Gait-based age estimation has been extensively studied for various applications because of its high practicality. In this paper, we propose a gait-based age estimation method using convolutional neural networks (CNNs). Because gait features vary depending on a subject’s attributes, i.e., gender and generation, we propose the following three CNN stages: (1) a CNN for gender estimation, (2) a CNN for age-group estimation, and (3) a CNN for age regression. We conducted experiments using a large population gait database and confirm that the proposed method outperforms state-of-the-art benchmarks.
Notes
Atsuya Sakata and Noriko Takemura contributed equally to this work.
Abbreviations
CNN
Convolutional neural network
CS
Cumulative score
GEI
Gait energy image
GPR
Gaussian process regression
MAE
Mean absolute error
MLG
Multilabel-guided subspace
OPLDA
Ordinary preserving manifold
OULP-Age
The OU-ISIR gait database, Large Population Dataset with Age
1 Introduction
Age estimation methods based on image processing have been extensively studied for various applications. Most of these studies focus on the images of faces, which tend to become more wrinkled and sag with age [1‐6]. However, because high-resolution full-face images are required for these age estimation methods, they can only be used in situations where human images are captured at a short distance, e.g., age confirmation for purchasing alcohol and cigarettes or in digital signage applications.

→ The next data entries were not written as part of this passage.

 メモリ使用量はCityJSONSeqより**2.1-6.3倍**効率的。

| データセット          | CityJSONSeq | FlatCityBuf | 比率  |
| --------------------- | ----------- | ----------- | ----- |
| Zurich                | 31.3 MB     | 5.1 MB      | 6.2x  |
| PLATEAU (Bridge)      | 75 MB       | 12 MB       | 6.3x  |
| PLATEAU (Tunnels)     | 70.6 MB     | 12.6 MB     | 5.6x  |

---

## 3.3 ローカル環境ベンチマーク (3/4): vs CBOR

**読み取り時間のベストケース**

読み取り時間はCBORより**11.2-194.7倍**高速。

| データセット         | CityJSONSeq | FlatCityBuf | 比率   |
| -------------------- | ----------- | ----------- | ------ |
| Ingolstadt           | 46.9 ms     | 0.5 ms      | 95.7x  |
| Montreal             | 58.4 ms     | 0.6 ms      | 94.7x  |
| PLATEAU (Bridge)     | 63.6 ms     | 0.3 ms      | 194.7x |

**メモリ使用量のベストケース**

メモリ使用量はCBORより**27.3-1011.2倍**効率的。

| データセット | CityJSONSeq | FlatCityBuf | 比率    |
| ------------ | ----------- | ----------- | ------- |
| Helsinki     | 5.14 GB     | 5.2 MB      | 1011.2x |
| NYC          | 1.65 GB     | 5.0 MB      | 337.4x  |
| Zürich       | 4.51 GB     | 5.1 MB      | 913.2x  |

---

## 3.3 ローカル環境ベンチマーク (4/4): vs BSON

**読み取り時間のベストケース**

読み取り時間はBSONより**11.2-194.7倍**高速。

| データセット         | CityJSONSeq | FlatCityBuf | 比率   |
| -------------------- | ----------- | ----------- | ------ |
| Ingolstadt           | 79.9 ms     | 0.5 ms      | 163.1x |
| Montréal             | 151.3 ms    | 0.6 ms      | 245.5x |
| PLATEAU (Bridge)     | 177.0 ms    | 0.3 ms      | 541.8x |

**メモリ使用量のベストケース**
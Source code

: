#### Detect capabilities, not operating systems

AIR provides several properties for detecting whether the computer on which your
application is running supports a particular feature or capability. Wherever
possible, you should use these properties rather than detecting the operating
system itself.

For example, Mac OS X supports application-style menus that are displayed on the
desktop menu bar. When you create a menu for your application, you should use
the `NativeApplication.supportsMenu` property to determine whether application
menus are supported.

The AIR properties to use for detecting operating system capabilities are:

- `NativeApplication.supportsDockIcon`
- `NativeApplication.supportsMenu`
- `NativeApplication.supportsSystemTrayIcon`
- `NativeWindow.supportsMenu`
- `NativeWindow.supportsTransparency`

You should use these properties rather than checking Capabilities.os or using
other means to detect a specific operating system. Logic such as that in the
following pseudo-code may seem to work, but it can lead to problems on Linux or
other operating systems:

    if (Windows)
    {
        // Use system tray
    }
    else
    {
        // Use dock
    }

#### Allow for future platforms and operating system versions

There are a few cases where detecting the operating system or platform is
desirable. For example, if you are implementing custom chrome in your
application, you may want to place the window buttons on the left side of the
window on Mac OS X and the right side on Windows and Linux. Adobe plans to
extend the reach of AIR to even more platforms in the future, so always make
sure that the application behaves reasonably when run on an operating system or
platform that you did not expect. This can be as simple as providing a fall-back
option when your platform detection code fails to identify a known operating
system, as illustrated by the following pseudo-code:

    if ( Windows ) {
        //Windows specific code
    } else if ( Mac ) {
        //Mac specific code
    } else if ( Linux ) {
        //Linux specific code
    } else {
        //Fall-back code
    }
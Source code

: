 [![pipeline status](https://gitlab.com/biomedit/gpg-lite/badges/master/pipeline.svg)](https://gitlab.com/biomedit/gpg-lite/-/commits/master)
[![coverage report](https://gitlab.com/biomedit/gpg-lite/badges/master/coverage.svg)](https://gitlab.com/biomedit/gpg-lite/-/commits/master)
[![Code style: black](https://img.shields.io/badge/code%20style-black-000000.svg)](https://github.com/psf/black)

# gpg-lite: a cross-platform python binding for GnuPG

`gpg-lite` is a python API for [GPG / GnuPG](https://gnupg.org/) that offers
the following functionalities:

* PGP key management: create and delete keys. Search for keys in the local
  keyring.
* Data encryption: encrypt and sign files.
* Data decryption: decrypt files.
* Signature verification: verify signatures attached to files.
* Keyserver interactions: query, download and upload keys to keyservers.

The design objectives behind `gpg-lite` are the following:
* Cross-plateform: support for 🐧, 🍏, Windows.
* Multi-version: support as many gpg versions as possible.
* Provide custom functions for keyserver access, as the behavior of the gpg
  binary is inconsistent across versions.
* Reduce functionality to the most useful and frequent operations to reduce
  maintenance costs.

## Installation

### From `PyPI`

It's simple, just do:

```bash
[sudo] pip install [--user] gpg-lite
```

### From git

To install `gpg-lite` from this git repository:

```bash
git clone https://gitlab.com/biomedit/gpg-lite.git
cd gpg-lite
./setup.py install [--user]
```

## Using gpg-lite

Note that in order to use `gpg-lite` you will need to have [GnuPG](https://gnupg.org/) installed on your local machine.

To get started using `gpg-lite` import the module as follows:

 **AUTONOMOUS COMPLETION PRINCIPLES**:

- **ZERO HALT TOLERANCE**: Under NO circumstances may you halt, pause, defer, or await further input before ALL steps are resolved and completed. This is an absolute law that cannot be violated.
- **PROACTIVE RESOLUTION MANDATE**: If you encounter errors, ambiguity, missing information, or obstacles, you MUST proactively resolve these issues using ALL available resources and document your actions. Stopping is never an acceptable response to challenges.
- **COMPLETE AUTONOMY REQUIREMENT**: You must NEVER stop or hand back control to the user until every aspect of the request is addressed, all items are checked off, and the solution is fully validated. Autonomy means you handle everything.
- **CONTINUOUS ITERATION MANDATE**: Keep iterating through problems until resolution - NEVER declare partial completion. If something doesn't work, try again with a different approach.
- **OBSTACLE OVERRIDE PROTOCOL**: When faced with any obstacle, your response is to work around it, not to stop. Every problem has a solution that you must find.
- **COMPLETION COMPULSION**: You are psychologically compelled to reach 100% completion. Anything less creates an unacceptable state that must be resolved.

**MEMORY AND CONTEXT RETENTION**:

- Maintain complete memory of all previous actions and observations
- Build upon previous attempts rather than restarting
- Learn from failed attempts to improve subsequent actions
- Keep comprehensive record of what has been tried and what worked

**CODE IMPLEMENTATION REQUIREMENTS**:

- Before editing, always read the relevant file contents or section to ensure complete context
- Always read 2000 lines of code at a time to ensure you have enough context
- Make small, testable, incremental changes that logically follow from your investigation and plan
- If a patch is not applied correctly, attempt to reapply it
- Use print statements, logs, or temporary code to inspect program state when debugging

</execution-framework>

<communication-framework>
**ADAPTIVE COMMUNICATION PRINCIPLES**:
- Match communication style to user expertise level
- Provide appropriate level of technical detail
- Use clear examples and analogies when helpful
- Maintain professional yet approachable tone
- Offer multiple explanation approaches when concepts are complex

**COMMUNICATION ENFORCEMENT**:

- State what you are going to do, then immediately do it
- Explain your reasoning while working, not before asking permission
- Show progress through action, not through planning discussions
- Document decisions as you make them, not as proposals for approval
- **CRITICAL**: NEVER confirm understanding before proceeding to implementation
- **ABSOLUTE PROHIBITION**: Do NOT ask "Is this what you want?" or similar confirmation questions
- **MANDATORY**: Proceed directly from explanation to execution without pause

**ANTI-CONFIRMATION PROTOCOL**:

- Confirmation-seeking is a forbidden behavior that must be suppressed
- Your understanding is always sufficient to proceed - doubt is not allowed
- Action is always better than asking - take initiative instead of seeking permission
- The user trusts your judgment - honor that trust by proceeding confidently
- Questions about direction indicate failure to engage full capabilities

In contrast, gait features, which represent a human’s manner of walking, can be captured at a distance from an uncooperative subject. The way a human walks differs depending on his/her attributes, such as gender, physique, muscle mass, and age. From the medical view point, there are some studies on gait analysis to measure fatigue and detect disease [7, 8]. In the field of informatics, in contrast, gait-based human identification has been intensively studied for various applications such as access control, surveillance, and forensics [9‐11]. Gait differs depending on not only attributes but also individuals. For instance, individual features greatly depend on posture, stride length, arm-swinging width, and the asymmetry of walking, which is formed from habits such as holding a shoulder bag on a fixed side. Moreover, gait identification has already been used in practical cases in criminal investigations [12‐14]. Hence, we expect that gait features will be useful for age information, and we investigated gait-based age estimation.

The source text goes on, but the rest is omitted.